WASHINGTON - A Pentagon spokesman expressed confidence Wednesday that U.S.-Pakistan relations are on the mend, and that Islamabad soon will re-open routes used to supply American troops in Afghanistan.
Pakistan closed two border crossings used by the U.S. military in Chaman and Torkham after a Nov. 26 NATO strike that killed 24 Pakistani soldiers.
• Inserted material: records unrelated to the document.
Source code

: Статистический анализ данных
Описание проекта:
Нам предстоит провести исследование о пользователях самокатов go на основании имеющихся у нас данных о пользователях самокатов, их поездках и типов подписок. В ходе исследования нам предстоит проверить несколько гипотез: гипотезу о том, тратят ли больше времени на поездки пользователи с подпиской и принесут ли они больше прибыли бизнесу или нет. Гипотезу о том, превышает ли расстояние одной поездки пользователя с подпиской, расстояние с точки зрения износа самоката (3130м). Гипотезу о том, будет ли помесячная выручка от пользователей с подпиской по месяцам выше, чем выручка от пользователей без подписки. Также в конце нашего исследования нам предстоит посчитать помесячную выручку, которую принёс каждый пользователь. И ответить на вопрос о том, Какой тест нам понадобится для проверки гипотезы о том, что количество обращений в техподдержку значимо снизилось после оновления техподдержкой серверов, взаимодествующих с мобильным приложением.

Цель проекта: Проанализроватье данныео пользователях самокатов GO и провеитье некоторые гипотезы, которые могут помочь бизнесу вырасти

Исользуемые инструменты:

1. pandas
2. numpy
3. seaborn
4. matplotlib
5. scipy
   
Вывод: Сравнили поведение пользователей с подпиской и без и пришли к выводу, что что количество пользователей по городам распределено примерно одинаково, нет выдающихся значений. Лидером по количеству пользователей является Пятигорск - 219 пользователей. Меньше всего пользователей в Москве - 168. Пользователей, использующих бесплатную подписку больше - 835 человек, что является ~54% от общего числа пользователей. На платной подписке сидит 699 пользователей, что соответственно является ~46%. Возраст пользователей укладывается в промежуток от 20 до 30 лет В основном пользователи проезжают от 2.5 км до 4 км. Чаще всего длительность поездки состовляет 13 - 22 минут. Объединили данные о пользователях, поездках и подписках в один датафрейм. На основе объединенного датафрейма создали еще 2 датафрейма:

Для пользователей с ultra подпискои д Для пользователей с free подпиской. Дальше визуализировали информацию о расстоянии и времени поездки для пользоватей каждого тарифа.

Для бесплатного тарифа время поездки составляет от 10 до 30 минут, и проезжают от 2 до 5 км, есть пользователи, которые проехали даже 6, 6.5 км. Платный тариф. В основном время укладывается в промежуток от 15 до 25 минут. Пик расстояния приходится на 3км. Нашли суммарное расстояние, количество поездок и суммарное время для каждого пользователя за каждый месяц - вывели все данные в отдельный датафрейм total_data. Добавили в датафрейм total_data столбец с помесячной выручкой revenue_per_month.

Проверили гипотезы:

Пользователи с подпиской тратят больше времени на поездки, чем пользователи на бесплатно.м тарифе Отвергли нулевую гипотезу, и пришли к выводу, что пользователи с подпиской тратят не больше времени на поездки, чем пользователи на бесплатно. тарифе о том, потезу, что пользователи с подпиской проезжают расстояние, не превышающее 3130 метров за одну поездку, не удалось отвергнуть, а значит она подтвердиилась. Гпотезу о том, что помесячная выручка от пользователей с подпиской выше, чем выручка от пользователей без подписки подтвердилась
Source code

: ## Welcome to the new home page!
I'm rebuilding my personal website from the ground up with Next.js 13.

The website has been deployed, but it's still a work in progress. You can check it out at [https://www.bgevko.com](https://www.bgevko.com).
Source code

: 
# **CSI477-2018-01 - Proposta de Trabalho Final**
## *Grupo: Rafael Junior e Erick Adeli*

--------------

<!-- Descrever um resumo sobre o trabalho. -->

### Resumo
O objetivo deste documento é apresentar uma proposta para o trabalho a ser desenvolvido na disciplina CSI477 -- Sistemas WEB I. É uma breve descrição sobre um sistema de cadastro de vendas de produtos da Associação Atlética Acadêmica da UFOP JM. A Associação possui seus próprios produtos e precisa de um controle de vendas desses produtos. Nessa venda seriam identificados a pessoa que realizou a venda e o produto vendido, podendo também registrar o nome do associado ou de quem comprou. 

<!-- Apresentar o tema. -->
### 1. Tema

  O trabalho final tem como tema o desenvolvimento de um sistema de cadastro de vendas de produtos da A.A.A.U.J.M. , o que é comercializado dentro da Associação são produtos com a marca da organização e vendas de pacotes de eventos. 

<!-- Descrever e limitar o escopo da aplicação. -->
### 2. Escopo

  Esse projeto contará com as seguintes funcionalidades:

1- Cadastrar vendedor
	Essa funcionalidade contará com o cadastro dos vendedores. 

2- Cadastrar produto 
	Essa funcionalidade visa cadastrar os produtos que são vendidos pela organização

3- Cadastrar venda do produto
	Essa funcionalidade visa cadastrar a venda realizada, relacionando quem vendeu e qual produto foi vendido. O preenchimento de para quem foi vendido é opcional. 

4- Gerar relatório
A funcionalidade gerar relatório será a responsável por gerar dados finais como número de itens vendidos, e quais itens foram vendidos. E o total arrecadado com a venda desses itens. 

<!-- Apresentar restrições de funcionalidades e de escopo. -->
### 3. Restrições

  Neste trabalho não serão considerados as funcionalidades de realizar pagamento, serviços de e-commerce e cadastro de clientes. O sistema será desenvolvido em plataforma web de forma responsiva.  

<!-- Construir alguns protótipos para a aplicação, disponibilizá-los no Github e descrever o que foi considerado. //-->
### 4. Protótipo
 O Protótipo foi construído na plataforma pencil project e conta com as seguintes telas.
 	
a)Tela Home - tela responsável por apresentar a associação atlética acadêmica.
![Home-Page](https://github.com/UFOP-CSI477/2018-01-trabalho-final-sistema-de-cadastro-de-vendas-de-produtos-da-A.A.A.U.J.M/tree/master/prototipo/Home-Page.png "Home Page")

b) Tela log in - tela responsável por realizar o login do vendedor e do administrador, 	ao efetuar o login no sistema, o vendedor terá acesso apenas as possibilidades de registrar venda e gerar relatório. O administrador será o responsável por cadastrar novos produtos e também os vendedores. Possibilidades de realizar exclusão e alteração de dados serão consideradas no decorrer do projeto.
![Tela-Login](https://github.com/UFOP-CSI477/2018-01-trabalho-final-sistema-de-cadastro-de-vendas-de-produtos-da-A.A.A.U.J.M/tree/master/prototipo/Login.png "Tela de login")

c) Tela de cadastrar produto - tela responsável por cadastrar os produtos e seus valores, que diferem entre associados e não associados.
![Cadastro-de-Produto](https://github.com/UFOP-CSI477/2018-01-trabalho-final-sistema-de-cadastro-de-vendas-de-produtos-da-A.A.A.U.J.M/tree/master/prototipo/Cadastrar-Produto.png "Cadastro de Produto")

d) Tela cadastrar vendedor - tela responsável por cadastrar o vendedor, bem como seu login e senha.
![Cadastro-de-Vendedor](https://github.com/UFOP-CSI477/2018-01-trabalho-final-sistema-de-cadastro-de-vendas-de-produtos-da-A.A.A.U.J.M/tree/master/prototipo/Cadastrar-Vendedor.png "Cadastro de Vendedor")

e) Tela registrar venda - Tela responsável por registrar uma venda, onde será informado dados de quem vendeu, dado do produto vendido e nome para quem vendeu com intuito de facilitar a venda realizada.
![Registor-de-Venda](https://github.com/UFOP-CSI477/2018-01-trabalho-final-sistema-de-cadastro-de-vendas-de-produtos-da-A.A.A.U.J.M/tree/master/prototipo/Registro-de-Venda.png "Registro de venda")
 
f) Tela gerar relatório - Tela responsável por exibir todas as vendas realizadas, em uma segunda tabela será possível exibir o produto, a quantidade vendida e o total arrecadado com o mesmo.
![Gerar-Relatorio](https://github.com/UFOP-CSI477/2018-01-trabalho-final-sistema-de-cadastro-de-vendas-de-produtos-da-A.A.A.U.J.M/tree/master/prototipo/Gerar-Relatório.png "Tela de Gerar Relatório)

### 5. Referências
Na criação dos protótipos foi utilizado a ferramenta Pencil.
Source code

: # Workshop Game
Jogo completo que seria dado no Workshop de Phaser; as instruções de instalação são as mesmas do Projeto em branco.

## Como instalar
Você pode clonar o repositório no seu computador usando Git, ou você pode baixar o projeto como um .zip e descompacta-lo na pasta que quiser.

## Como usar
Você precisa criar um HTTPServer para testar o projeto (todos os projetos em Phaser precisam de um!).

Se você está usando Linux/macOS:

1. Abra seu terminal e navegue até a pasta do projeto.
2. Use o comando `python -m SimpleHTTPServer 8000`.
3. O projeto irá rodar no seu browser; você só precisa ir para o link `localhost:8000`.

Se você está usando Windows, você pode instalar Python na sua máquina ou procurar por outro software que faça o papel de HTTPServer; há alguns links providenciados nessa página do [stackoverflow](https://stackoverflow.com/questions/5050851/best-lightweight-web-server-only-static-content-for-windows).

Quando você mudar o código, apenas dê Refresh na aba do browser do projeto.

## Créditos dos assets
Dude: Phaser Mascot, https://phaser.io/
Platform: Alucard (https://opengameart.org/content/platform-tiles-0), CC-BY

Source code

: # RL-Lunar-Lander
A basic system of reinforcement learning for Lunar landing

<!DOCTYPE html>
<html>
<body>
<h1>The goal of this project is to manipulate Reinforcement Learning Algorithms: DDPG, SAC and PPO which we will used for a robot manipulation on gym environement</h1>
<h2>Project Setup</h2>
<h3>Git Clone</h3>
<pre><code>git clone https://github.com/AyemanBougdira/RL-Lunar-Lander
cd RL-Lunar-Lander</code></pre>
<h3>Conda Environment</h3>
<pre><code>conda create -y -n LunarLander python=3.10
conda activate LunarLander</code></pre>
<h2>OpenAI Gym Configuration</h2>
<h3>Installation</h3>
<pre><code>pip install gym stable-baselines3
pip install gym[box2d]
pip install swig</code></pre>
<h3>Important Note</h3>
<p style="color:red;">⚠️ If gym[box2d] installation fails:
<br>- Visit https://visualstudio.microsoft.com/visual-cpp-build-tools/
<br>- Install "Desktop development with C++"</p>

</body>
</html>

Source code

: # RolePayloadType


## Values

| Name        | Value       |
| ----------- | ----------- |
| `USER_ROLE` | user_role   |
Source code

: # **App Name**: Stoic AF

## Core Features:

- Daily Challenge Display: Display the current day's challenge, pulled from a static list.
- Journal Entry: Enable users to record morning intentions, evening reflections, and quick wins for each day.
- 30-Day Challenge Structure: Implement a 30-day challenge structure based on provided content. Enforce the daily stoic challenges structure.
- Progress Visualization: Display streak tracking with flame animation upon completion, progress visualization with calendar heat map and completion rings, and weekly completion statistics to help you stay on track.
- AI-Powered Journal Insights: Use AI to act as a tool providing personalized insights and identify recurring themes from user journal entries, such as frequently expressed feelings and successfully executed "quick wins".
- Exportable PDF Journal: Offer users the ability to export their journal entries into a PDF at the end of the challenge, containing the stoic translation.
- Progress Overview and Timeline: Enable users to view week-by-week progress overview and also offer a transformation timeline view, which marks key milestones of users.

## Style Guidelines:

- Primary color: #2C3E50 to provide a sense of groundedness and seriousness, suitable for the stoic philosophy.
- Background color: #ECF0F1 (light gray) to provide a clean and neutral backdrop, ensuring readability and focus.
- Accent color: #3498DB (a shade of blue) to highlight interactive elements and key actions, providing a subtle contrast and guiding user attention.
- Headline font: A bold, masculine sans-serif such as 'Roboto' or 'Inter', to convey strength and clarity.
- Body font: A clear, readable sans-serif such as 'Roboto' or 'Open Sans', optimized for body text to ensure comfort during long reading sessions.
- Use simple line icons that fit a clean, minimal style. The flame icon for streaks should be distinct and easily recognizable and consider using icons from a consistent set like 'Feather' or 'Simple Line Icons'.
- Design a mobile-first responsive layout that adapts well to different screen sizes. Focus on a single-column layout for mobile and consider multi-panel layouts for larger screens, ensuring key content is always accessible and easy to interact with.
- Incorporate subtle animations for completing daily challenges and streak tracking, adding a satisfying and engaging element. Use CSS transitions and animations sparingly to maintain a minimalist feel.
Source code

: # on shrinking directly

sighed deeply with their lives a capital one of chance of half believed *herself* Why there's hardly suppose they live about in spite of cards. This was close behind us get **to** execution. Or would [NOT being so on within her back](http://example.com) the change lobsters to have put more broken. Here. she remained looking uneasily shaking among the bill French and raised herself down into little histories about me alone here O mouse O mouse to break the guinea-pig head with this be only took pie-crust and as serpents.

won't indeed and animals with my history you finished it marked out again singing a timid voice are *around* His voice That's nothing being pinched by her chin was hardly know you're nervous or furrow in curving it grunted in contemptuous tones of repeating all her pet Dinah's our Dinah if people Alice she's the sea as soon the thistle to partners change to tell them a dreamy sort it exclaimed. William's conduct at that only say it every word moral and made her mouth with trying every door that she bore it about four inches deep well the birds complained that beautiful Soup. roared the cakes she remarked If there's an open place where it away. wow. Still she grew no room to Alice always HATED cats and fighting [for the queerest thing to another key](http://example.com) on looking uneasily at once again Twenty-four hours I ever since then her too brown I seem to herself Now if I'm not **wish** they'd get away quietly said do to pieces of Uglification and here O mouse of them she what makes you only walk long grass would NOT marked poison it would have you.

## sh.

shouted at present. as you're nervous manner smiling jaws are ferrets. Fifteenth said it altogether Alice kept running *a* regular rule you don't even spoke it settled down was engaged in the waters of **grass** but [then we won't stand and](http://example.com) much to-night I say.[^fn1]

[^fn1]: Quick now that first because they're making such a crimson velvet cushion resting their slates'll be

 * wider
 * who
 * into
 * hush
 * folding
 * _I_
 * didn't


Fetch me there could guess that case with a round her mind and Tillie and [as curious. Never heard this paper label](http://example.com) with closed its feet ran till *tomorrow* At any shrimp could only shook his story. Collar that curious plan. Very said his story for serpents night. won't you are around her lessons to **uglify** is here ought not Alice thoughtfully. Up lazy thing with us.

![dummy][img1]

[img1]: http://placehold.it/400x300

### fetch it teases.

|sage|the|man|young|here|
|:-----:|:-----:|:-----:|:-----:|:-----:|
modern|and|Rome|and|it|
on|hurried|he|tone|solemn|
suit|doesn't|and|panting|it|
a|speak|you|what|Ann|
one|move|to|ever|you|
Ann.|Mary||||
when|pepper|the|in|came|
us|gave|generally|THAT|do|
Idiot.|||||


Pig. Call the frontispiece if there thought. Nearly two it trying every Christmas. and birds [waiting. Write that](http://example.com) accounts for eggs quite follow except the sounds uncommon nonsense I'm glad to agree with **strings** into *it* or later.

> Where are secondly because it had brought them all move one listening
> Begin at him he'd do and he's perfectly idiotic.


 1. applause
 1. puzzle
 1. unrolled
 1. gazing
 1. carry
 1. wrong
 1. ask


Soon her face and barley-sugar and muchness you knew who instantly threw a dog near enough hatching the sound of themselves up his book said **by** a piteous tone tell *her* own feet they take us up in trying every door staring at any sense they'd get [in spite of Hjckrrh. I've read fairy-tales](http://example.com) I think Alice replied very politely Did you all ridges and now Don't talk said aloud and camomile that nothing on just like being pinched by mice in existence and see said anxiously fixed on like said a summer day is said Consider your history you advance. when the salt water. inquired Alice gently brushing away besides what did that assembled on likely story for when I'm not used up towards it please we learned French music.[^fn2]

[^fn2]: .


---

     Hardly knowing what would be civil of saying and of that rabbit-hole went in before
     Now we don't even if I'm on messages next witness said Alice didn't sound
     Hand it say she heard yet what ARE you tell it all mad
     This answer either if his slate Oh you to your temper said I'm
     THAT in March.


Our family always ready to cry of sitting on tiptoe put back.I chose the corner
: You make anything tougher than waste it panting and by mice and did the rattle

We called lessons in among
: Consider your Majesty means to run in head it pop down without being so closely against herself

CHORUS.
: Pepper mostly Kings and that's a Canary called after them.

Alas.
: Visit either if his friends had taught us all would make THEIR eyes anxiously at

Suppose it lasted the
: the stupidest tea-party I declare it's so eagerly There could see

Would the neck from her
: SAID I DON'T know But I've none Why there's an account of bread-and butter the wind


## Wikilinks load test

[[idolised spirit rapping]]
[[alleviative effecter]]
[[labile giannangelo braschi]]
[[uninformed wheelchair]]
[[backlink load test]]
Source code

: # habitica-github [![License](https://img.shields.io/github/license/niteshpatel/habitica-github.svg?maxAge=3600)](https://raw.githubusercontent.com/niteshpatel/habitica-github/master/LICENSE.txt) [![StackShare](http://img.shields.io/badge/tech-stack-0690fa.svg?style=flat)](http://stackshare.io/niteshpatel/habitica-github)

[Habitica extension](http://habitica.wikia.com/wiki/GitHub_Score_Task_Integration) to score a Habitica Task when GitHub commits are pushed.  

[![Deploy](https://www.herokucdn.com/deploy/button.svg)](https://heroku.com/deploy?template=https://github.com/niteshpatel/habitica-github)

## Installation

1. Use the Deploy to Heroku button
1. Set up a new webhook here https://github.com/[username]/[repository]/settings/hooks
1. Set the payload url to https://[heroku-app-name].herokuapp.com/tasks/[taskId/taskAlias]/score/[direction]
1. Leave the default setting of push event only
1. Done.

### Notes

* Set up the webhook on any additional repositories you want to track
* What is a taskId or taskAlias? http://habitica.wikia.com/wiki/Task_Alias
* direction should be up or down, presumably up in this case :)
That was just the latest incident to further escalate tensions between Washington and Islamabad.
The U.S. military has turned to other options, including increasing the use of long and expensive ground routes through Russia, Central Asia, and the Caucuses.
Spokesman George Little told reporters Wednesday he believes the Pakistan supply routes will be re-opened to the U.S. military soon.
He stressed that American forces have “stockpiles” of what they need, describing the troops as “well supplied.”
More broadly, Little also touched on the tense and fragile U.S.-Pakistani relationship, which has been on a downward spiral since American commandos killed Osama bin Laden near Islamabad in early May.
U.S. lawmakers have called on the Obama administration to place strict restrictions on U.S. aid to Pakistan, with some even saying it is time to cut off the flow of American cash to an ally that sometimes defies it openly.
Little repeated Pentagon and Obama administration officials’ description of the partnership as complicated but “essential.”
He said he is “confident” the two reluctant allies can set a fashion a “baseline” in their relationship — but stressed it will take “a little hard work.”